Durup güldüm ve cümleme devam ettim."Bence hayır, hadi gel aşağıya inelim."Ben önden ilerlerken Jungkook arkamdan geliyordu.
"Hiç gelmeyeceksiniz zannettik."
"Valla evlendiniz diye bizle takılmazsanız darılırız ona göre."
Jimin ve Jennie gülerek konuşuyorlardı bende onlara karşılık verip gülümsedim.
"Saçmalamayın, sadece Jungkook'un bana çok doyurucu ve fragman tadında olan kahvaltı şöleninden sonra doymak için buraya geldik ,dimi Jungkook?""Alt tarafı karımızı mutlu edelim dedik olanlar yine bana oldu diyecek söz bulamıyorum."
Jungkook sözünü bitirir bitirmez Jin devam etmişti ."Kookie sen daha çok küçüksün ben sana biraz taktik veririm mesela ben Jisoo"ya şey yapıyo-"
Jisoo öksürmeye başlayınca bakışlar ona dönmüştü."Sanki ikiside evliler şunlara bakın."
Taehyung herkesin duyacağı sesle konuşurken, Jisoo onun tersine kısık sesle konuştu."Yakında o da olur."Bu sefer Jin'in yediği yemek boğazında kalmıştı öksürmeye başlayınca, Jisoo gür bir kahkaha atıp sırtına vurmaya başladı."Helal Jin helal."
♡
Jennie saçına atılan kar yüzünden çığlık atarken, Rose onu hiç umursamıyıp kahkaha atıyordu bir yandan da Jennie'yi kara itmeye çalışıyordu."Sevgilim bana bak."

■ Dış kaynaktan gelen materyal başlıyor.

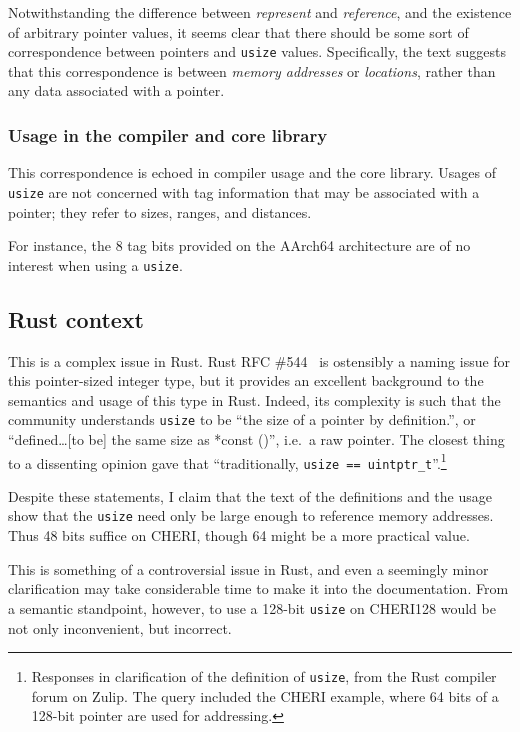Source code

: \documentclass[dissertation.tex]{subfiles}
\begin{document}
Notwithstanding the difference between \emph{represent} and
\emph{reference}, and the existence of arbitrary pointer values, it
seems clear that there should be some sort of correspondence between
pointers and \texttt{usize} values.
Specifically, the text suggests that this correspondence is between
\emph{memory addresses} or \emph{locations}, rather than any data
associated with a pointer.

\subsubsection{Usage in the compiler and core library}
This correspondence is echoed in compiler usage and the core library.
Usages of \texttt{usize} are not concerned with tag information that may
be associated with a pointer; they refer to sizes, ranges, and
distances.

For instance, the 8 tag bits provided on the AArch64 architecture are of
no interest when using a \texttt{usize}.


\subsection{Rust context}
This is a complex issue in Rust.
Rust RFC \#544~\cite{rust-rfc-isize} is ostensibly a naming issue for
this pointer-sized integer type, but it provides an excellent background
to the semantics and usage of this type in Rust.
Indeed, its complexity is such that the community understands
\texttt{usize} to be ``the size of a pointer by definition.'', or
``defined\ldots[to be] the same size as *const ()'', i.e.\ a raw
pointer.
The closest thing to a dissenting opinion gave that ``traditionally,
\texttt{usize == uintptr\_t}''.\footnote{
Responses in clarification of the definition of \texttt{usize}, from the
Rust compiler forum on Zulip.
The query included the CHERI example, where 64 bits of a 128-bit pointer
are used for addressing.
}

Despite these statements, I claim that the text of the definitions and
the usage show that the \texttt{usize} need only be large enough to
reference memory addresses.
Thus 48 bits suffice on CHERI, though 64 might be a more practical
value.

This is something of a controversial issue in Rust, and even a seemingly
minor clarification may take considerable time to make it into the
documentation.
From a semantic standpoint, however, to use a 128-bit \texttt{usize} on
CHERI128 would be not only inconvenient, but incorrect.
\end{document}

Jungkook'un sesini duyduğumda arkama dönmemle beraber suratıma sert bir biçimde çarpan kar dengemi kaybetmemi sağlamıştı."Jungkook!"
"Lisa"
Jungkook elini uzatıp beni yerden kaldırmış ve suratımdaki karı silmeye başlamıştı.O her suratımdaki karı her silmesinde benim sinirli yüzüm ve kızarmış yanaklarım gözükmeye başlamıştı."Sevgilim valla isteyerek olmadı elimden uçtu."
"Hah elinden uçmuş."
"Hadi sevgilim kızma bana." Ona hala sinirle bakarken bana yavaşça yaklaşıyordu, ben ne yaptığını anlamazken beni kendine çekip sarıldı.Suratımı sinsice bir gülümseme kaplamıştı.
"Tamam tamam kızmadım."
Sarılmamıza son verip benden uzaklaştı."Hadi gel devam edelim."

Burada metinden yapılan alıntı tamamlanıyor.